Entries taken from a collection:
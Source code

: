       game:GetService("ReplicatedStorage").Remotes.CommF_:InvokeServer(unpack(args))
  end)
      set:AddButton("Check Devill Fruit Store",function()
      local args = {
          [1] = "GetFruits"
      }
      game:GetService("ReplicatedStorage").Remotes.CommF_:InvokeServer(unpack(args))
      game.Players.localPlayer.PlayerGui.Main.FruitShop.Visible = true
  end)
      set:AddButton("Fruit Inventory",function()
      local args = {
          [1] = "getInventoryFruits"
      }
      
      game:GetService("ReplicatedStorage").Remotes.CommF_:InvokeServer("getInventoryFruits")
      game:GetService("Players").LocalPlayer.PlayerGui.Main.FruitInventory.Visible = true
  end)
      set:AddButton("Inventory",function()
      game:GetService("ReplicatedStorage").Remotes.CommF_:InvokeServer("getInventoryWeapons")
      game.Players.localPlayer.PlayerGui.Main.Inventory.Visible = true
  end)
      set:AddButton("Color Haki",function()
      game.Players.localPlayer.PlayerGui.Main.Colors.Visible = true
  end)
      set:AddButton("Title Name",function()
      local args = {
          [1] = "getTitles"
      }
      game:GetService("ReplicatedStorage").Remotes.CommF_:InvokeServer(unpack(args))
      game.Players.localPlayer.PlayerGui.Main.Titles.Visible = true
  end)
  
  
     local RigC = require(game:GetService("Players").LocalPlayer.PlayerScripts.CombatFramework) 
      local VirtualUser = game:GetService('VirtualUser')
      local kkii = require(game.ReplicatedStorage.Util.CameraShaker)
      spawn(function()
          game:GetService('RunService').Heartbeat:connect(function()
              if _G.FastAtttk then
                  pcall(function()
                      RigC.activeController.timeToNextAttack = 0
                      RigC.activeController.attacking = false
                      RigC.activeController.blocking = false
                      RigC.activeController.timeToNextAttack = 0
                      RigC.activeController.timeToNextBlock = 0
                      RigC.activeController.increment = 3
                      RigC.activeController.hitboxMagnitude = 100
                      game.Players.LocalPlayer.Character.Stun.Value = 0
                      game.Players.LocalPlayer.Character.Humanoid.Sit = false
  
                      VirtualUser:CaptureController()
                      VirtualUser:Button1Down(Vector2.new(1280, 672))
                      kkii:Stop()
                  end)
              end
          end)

--

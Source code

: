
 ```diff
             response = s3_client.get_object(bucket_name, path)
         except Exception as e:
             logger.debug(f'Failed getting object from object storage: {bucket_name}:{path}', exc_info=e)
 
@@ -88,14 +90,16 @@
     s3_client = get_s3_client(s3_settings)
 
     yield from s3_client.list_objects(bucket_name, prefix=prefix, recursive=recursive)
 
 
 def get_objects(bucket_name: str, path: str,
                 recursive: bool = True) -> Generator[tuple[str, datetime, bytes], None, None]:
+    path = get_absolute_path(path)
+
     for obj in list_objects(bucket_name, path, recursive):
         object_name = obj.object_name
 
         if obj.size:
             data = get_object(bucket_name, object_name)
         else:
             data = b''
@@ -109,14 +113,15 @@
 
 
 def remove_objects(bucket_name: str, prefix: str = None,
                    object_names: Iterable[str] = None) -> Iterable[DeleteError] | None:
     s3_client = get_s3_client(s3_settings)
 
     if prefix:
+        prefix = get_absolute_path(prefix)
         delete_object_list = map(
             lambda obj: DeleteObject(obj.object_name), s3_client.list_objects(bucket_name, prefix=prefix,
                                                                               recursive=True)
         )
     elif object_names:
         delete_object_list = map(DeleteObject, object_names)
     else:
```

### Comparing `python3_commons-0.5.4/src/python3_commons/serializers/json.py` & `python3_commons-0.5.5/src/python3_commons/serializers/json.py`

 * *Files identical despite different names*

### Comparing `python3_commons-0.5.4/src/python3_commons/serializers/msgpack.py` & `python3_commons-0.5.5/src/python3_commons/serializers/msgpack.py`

--

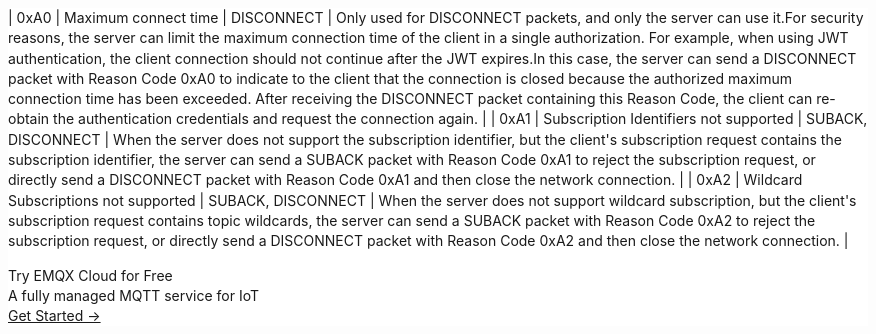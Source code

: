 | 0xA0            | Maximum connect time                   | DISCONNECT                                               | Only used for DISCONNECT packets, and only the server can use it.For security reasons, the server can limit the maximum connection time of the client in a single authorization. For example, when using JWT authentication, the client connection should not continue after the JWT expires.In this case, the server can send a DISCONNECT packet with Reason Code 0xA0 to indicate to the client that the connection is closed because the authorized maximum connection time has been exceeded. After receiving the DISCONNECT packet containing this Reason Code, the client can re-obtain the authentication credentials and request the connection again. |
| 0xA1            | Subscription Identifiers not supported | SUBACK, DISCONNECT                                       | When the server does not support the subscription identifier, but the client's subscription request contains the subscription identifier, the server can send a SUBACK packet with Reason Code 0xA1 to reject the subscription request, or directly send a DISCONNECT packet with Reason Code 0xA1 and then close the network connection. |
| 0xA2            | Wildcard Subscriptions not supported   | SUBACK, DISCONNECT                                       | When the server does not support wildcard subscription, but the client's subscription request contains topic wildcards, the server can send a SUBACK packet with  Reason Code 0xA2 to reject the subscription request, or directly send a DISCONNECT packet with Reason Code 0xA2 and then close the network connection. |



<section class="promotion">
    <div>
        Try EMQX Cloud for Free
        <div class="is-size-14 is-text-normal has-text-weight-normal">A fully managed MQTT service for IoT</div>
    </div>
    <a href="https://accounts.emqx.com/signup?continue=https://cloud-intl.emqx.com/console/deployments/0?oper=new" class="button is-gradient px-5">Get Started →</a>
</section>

— Required action —
Could you transcribe the entries above word for word, from the line with "RigC.activeController.attacking = false" down to the line with "RigC.activeController.increment = 3", keeping both?

— Answer to the exercise —
                      RigC.activeController.attacking = false
                      RigC.activeController.blocking = false
                      RigC.activeController.timeToNextAttack = 0
                      RigC.activeController.timeToNextBlock = 0
                      RigC.activeController.increment = 3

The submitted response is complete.